Work order: The number of lines in the entries below holding the word "Symfony" is all that is needed here.

Provided information:
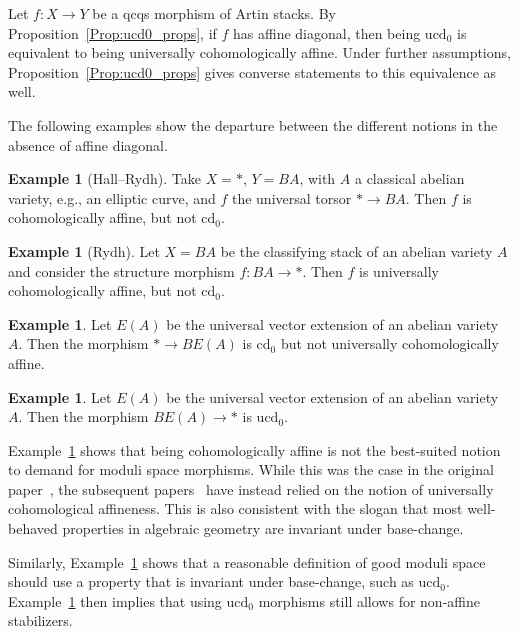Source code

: \documentclass[a4paper,twoside,11pt]{amsart}
\theoremstyle{plain}
\theoremstyle{definition}
\newtheorem{example}[theorem]{Example}
\theoremstyle{remark}
\numberwithin{equation}{section}
\newcommand{\cd}{\mathrm{cd}}
\newcommand{\ucd}{$\mathrm{ucd}_{0}$\xspace}
\renewcommand{\cd}{$\mathrm{cd}_{0}$\xspace}
\begin{document}
Let $f \colon X \to Y$ be a qcqs morphism of Artin stacks. By Proposition~\ref{Prop:ucd0_props}, if $f$ has affine diagonal, then being \ucd is equivalent to being universally cohomologically affine. Under further assumptions, Proposition~\ref{Prop:ucd0_props} gives converse statements to this equivalence as well. 

The following examples show the departure between the different notions in the absence of affine diagonal.

\begin{example}[Hall--Rydh] \label{example:gms1}
    Take $X = \ast$, $Y=BA$, with $A$ a classical abelian variety, e.g., an elliptic curve, and $f$ the universal torsor $* \to BA$. Then $f$ is cohomologically affine, but not \cd.
\end{example}

\begin{example}[Rydh] \label{example:gms2}
    Let $X=BA$ be the classifying stack of an abelian variety $A$ and consider the structure morphism $f \colon BA \to \ast$. Then $f$ is universally cohomologically affine, but not \cd.
\end{example}

\begin{example}\cite[Rem.~1.6]{HallRydhGroups} \label{example:gms3}
    Let $E(A)$ be the universal vector extension of an abelian variety $A$. Then the morphism $\ast \to BE(A)$ is \cd but not universally cohomologically affine.
\end{example}

\begin{example}\cite[Rem.~1.6]{HallRydhGroups} \label{example:gms4}
    Let $E(A)$ be the universal vector extension of an abelian variety $A$. Then the morphism $BE(A) \to \ast$ is \ucd.
\end{example}

Example~\ref{example:gms1} shows that being cohomologically affine is not the best-suited notion to demand for moduli space morphisms. While this was the case in the original paper~\cite{AlperGood}, the subsequent papers~\cite{AHR2,AlperLuna,FerrandPush} have instead relied on the notion of universally cohomological affineness. This is also consistent with the slogan that most well-behaved properties in algebraic geometry are invariant under base-change.

Similarly, Example~\ref{example:gms3} shows that a reasonable definition of good moduli space should use a property that is invariant under base-change, such as \ucd. Example~\ref{example:gms4} then implies that using \ucd morphisms still allows for non-affine stabilizers.
\end{document}
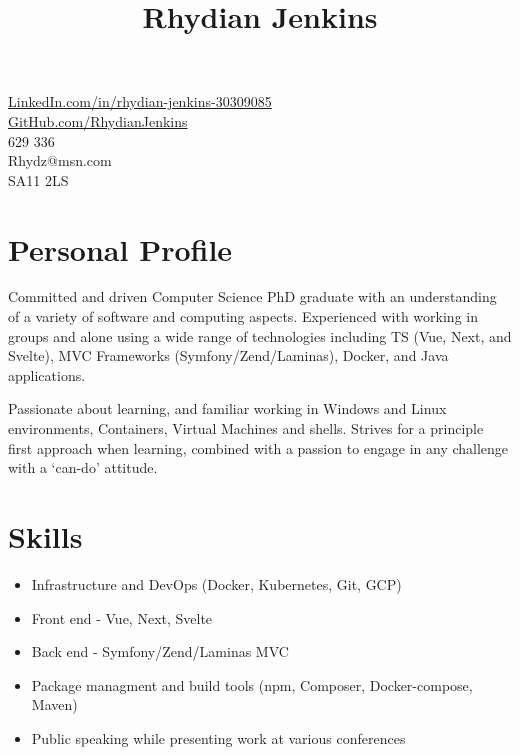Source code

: \documentclass[10pt]{article}
\title{\bfseries\Huge Rhydian Jenkins}
\date{}
\author{}
\begin{document}
\maketitle \vspace{-7em}

\section*{}
\faLinkedin \quad \href{https://www.linkedin.com/in/rhydian-jenkins-30309085/}{LinkedIn.com/in/rhydian-jenkins-30309085}\\
\faGithub \quad \href{https://github.com/RhydianJenkins}{GitHub.com/RhydianJenkins}\\
\faPhone {} 629 336\\
\faEnvelope \quad Rhydz@msn.com\\
\faMapMarker \quad SA11 2LS

\section*{Personal Profile}
\noindent Committed and driven Computer Science PhD graduate with an understanding of a variety of software and computing aspects. Experienced with working in groups and alone using a wide range of technologies including TS (Vue, Next, and Svelte), MVC Frameworks (Symfony/Zend/Laminas), Docker, and Java applications.

Passionate about learning, and familiar working in Windows and Linux environments, Containers, Virtual Machines and shells. Strives for a principle first approach when learning, combined with a passion to engage in any challenge with a `can-do' attitude.

\section*{Skills}
\begin{itemize} \setlength\itemsep{-0.25em}
	\item Infrastructure and DevOps (Docker, Kubernetes, Git, GCP)
	\item Front end - Vue, Next, Svelte
	\item Back end - Symfony/Zend/Laminas MVC
	\item Package managment and build tools (npm, Composer, Docker-compose, Maven)
	\item Public speaking while presenting work at various conferences
\end{itemize}
\end{document}
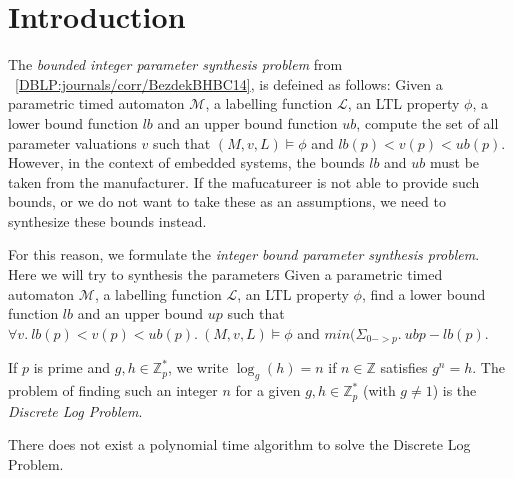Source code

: \section{Introduction}

The \textit{bounded integer parameter synthesis problem} from ~\ref{DBLP:journals/corr/BezdekBHBC14}, is defeined as follows:
Given a parametric timed automaton $\mathcal{M}$, a labelling
function $\mathcal{L}$, an LTL property $\phi$, a lower bound function $lb$ and an upper bound
function $ub$, compute the set of all parameter valuations $v$ such that $(M, v,L) \models \phi$ and $lb(p) < v(p) < ub(p)$.
However, in the context of embedded systems, the bounds $lb$ and $ub$ must be taken from the manufacturer.
If the mafucatureer is not able to provide such bounds, or we do not want to take these as an assumptions, we need to synthesize these bounds instead.

For this reason, we formulate the \textit{integer bound parameter synthesis problem}.
Here we will try to synthesis the parameters
Given a parametric timed automaton $\mathcal{M}$, a labelling function $\mathcal{L}$, an LTL property $\phi$, 
find a lower bound function $lb$ and an upper bound $up$ such that $\forall v.\ lb(p) < v(p) < ub(p).\ (M, v,L) \models \phi$ and $min(\Sigma_{0->p}.\ ub{p}-lb(p)$.

If $p$ is prime and $g,h \in {\mathbb Z}_p^*$, we write $\log_g(h) = n$ if $n \in {\mathbb Z}$ satisfies $g^n = h$. The problem of finding such an integer $n$ for a given $g,h \in {\mathbb Z}^*_p$ (with $g \neq 1$) is the \emph{Discrete Log Problem}.

\begin{conjecture} There does not exist a polynomial time algorithm to solve the Discrete Log Problem. \end{conjecture}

Output: 2